● **WORK ORDER**
Across the data below, state how many lines hold "height", and reply with nothing but that number.

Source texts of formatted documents

--- START ---

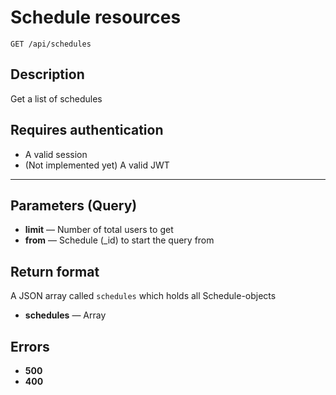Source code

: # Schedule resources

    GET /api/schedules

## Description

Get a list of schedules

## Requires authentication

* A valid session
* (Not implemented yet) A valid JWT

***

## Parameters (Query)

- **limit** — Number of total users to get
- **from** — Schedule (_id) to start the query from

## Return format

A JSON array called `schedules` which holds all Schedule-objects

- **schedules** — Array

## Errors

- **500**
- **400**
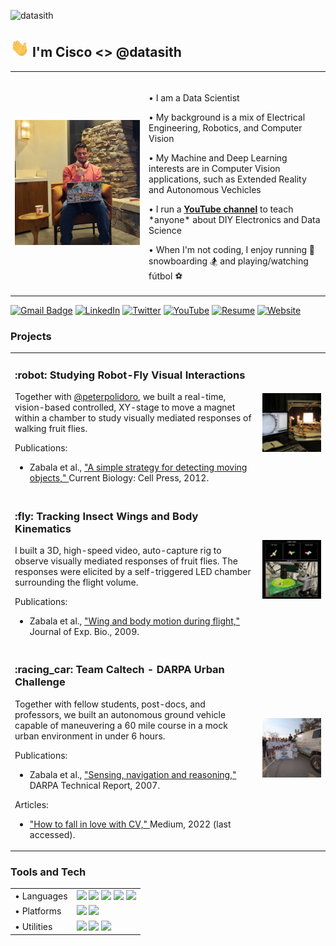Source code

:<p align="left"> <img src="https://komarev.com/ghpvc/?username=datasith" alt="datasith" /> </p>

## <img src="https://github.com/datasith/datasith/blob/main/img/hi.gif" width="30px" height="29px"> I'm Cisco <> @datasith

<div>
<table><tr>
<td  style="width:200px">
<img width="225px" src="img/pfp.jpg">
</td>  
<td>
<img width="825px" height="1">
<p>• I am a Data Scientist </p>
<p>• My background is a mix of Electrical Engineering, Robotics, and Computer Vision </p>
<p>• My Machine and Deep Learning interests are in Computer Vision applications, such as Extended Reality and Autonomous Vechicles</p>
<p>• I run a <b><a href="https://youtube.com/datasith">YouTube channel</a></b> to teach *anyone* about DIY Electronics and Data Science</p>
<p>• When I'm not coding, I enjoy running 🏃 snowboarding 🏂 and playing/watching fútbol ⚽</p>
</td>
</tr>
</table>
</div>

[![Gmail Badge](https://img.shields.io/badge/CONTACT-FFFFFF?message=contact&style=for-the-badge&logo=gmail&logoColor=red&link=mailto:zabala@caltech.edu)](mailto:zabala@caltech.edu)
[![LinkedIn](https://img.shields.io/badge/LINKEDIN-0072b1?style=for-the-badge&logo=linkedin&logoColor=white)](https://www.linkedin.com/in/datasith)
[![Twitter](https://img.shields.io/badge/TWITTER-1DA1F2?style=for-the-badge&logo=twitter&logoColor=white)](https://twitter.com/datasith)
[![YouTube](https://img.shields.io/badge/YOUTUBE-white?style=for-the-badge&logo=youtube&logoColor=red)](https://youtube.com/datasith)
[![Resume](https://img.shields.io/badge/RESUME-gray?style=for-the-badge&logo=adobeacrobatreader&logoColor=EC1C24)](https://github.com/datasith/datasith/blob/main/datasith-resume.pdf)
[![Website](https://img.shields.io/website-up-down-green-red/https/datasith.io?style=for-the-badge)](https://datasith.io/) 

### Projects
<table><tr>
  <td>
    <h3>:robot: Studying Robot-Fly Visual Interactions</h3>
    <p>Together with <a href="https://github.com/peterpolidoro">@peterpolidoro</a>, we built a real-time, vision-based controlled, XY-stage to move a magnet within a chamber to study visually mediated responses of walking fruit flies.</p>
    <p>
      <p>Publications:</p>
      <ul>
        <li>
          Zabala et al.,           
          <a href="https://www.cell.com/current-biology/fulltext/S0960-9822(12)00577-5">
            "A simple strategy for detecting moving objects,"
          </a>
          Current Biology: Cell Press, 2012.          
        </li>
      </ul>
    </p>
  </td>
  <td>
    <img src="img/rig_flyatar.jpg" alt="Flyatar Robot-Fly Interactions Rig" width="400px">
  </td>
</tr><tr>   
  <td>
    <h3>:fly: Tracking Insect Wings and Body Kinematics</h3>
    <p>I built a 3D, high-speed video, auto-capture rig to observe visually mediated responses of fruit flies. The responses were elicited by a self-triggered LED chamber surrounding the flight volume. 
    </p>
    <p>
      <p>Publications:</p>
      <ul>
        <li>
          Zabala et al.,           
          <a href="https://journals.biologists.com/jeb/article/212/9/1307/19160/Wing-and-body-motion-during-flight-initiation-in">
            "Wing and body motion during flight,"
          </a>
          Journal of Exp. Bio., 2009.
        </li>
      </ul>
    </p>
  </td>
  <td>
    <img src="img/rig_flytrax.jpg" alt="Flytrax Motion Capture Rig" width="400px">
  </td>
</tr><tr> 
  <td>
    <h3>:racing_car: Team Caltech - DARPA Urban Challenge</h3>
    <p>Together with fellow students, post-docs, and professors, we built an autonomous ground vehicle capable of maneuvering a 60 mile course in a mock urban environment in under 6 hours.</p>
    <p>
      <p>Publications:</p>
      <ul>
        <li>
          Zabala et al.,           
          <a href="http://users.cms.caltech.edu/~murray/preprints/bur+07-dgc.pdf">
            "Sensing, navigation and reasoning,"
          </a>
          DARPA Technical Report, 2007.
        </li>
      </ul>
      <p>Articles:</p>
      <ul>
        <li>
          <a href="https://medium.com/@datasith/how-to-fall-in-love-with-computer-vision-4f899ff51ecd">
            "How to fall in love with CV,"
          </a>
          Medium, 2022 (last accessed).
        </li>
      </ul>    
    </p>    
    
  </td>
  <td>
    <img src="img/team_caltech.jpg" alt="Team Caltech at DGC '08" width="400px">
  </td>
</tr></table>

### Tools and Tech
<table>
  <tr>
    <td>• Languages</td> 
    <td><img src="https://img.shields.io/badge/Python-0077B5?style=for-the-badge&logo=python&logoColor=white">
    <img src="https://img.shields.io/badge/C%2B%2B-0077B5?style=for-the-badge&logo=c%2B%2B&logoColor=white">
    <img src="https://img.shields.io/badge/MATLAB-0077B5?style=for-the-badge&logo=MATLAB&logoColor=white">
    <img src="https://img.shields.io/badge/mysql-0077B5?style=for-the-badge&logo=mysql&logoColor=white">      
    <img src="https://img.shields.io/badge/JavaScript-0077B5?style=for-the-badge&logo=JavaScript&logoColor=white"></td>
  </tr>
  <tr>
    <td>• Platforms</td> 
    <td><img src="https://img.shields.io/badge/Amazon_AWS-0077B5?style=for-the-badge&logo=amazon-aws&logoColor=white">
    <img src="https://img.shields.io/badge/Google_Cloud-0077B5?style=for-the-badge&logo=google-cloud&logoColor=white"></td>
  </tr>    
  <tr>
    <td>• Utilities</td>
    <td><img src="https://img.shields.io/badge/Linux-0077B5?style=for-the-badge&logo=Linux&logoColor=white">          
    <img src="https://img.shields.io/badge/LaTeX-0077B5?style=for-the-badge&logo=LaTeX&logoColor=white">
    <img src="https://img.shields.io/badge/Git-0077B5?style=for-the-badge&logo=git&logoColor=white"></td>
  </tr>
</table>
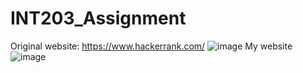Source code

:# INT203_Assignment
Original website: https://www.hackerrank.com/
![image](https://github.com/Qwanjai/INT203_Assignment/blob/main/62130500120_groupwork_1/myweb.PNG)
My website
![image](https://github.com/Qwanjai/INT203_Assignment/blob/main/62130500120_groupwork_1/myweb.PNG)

--- END ---

● **TASK SOLUTION**
2